User talk:HBC NameWatcherBot/Blacklist/Archive 3

LickFoo Anchoring

{{editprotected}} The "LickFoo" regex pattern should be better anchored - as currently written it matches "click here", which, while possibly promotional, shouldn't really fall under that regex. A suggested replacement would be:

;(?<!c)lick ?(my|his|her):REGEX,LABEL(LickFoo)

I initially thought of using a "\b" word boundary metacharacter, but that wouldn't work if it was inside of a username built as a single word. The negative lookbehind expression should do the trick - it'll only match if "lick" isn't preceded by a "c", which is probably sufficient for the single FP reported on the entry. Other suggestions or a slightly different implementation welcome as well, of course. —Krellis (Talk) 15:30, 18 February 2009 (UTC)

  Not done - I think that this is a better solution to the problem. עוד מישהו Od Mishehu 07:07, 19 February 2009 (UTC)
For future reference, \b does match the beginning and end of a string as well as any non-word character. Chillum 13:58, 19 February 2009 (UTC)

Request for addition to Blacklist

{{editprotected}}

I have a request to add a serial vandal, and sockpuppeteer to this bot's watch list. The serial vandal usually makes a single change to Jimbo Whale's userpage, changing the 'founded' to 'co-founded'. This vandal has created more then 20 socks to do this. The usernames are also usually similar, consisting of variants of The Hollaback Girl, such as There Ain't No Hollaback Girl, or Hollabck Girl, or the latter with girl replaced by "Boy".— dαlus Contribs 07:17, 27 February 2009 (UTC)

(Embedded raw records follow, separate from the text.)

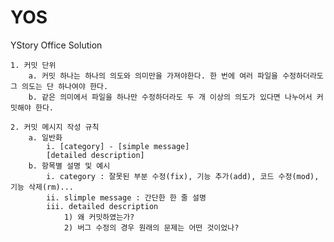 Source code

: # YOS
YStory Office Solution

	1. 커밋 단위
		a. 커밋 하나는 하나의 의도와 의미만을 가져야한다. 한 번에 여러 파일을 수정하더라도 그 의도는 단 하나여야 한다.
		b. 같은 의미에서 파일을 하나만 수정하더라도 두 개 이상의 의도가 있다면 나누어서 커밋해야 한다.
		
	2. 커밋 메시지 작성 규칙
		a. 일반화
			i. [category] - [simple message]
			[detailed description]
		b. 항목별 설명 및 예시
			i. category : 잘못된 부분 수정(fix), 기능 추가(add), 코드 수정(mod), 기능 삭제(rm)...
			ii. slimple message : 간단한 한 줄 설명
			iii. detailed description
				1) 왜 커밋하였는가?
				2) 버그 수정의 경우 원래의 문제는 어떤 것이었나?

How does hollab(a?)ck (girl|boy) seem to you? (please note that these regexes are NOT case sensitive.) עוד מישהו Od Mishehu 07:03, 1 March 2009 (UTC)
As long as it works, I'll be happy. If you check out the sock master's page, then follow the confirmed sock link, you'll see the socks are about to reach thirty.— dαlus Contribs 09:07, 1 March 2009 (UTC)
  Done - hopefully this will help you catch the sockpuppets more quickly. עוד מישהו Od Mishehu 11:04, 1 March 2009 (UTC)

wikipedia

What's wrong with using wikipedia in your username?? 98.162.148.46 (talk) 18:20, 1 March 2009 (UTC)

I don't know. The user who added it hasn't been active since June '07, so no point in asking him/her. The addition was done with no edit summary. Please also note that there isn't necessarily something wrong with all of these - some of them are highly indicative of trouble making, but not wrong themselves. Even the most blatant ones probably have the occasional exceptions. עוד מישהו Od Mishehu 11:49, 3 March 2009 (UTC)

Delete wikipedia off the blacklist! --98.162.148.46 (talk) 05:14, 7 March 2009 (UTC)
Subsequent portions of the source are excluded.